What you have to do
Your answer must hold only the lines below from the line containing "Housing Data| [Analysis" through the line containing "Weather Data |", each reproduced exactly.

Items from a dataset
+ + + + + + +

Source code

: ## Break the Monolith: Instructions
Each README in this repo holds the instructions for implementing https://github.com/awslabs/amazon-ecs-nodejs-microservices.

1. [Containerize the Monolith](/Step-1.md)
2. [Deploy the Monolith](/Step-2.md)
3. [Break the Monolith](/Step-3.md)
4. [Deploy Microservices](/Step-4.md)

+ + + + + + +

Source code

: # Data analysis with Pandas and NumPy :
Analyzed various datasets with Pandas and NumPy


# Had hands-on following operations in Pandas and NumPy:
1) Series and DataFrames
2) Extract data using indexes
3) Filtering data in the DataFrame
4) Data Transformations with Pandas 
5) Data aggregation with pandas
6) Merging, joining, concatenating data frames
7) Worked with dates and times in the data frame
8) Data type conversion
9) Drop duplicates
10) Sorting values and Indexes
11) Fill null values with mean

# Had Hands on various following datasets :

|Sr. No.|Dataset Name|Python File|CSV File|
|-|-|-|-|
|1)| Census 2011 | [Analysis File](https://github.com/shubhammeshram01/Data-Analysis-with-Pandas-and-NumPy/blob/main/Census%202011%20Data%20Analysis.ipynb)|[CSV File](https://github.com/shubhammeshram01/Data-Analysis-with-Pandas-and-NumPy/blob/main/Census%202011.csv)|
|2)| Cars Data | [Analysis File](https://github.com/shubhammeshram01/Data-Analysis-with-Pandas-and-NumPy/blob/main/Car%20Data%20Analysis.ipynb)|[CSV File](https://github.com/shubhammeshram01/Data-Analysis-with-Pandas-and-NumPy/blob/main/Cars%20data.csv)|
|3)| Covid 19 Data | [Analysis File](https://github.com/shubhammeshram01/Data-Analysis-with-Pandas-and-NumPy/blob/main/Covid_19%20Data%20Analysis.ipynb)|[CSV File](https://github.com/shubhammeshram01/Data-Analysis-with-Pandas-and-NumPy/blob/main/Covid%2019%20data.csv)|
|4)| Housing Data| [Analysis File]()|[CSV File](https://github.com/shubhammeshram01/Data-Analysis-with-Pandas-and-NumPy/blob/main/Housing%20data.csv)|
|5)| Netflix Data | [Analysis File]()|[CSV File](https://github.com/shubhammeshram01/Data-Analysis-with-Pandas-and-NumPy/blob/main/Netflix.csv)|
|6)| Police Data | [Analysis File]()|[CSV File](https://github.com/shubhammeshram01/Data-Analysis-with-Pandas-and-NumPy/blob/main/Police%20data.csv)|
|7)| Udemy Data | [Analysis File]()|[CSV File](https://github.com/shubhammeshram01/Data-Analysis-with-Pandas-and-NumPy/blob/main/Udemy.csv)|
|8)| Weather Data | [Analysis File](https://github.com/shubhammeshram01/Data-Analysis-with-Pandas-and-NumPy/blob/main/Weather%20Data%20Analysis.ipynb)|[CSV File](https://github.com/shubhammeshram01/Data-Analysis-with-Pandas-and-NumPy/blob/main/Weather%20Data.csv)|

+ + + + + + +

Task answer
|4)| Housing Data| [Analysis File]()|[CSV File](https://github.com/shubhammeshram01/Data-Analysis-with-Pandas-and-NumPy/blob/main/Housing%20data.csv)|
|5)| Netflix Data | [Analysis File]()|[CSV File](https://github.com/shubhammeshram01/Data-Analysis-with-Pandas-and-NumPy/blob/main/Netflix.csv)|
|6)| Police Data | [Analysis File]()|[CSV File](https://github.com/shubhammeshram01/Data-Analysis-with-Pandas-and-NumPy/blob/main/Police%20data.csv)|
|7)| Udemy Data | [Analysis File]()|[CSV File](https://github.com/shubhammeshram01/Data-Analysis-with-Pandas-and-NumPy/blob/main/Udemy.csv)|
|8)| Weather Data | [Analysis File](https://github.com/shubhammeshram01/Data-Analysis-with-Pandas-and-NumPy/blob/main/Weather%20Data%20Analysis.ipynb)|[CSV File](https://github.com/shubhammeshram01/Data-Analysis-with-Pandas-and-NumPy/blob/main/Weather%20Data.csv)|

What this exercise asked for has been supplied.